Problem =>
State only how many lines below include the word "dans".

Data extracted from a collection
^^^^^^^^^^^^^^^^

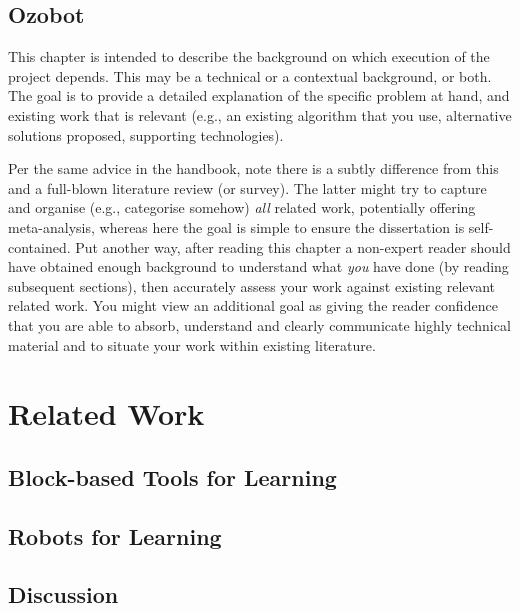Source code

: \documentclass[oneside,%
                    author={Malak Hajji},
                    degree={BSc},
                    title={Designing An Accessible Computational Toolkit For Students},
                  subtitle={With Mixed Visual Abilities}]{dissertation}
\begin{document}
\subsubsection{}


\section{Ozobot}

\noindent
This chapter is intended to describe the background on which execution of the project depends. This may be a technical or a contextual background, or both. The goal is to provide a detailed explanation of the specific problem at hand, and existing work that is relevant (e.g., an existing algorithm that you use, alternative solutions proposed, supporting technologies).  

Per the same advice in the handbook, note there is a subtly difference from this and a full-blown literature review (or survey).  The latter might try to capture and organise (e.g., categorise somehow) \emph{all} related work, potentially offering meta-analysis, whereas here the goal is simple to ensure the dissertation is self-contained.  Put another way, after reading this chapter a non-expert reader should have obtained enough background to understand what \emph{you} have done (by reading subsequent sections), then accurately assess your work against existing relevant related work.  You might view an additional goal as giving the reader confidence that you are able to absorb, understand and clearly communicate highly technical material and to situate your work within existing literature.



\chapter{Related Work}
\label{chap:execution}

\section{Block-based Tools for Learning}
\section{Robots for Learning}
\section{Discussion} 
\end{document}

^^^^^^^^^^^^^^^^

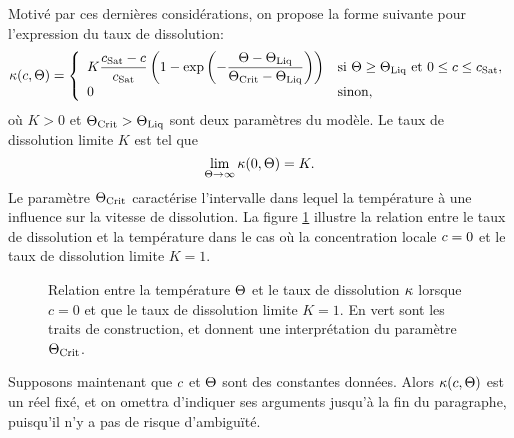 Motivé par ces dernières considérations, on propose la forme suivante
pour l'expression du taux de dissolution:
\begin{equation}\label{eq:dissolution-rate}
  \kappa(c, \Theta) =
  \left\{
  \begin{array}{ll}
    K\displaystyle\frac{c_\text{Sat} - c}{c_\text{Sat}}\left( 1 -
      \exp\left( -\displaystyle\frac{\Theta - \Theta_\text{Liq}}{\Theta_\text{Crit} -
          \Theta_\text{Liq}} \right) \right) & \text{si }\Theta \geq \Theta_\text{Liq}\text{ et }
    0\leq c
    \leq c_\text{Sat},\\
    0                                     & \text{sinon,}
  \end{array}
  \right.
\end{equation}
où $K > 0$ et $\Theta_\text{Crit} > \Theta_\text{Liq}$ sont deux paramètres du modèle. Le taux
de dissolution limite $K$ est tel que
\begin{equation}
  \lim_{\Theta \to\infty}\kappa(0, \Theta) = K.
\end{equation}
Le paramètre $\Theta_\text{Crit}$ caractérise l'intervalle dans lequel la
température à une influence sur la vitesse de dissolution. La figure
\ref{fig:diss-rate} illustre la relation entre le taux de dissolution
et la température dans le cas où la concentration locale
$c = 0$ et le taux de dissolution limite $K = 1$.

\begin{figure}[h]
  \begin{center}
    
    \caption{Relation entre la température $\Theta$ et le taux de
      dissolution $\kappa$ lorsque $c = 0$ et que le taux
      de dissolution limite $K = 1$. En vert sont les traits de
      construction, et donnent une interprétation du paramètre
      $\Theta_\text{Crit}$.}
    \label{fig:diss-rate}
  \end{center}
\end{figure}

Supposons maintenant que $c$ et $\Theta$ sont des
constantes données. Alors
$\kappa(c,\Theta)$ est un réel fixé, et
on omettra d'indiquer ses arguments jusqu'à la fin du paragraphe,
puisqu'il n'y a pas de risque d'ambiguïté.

^^^^^^^^^^^^^^^^

Reply =>
2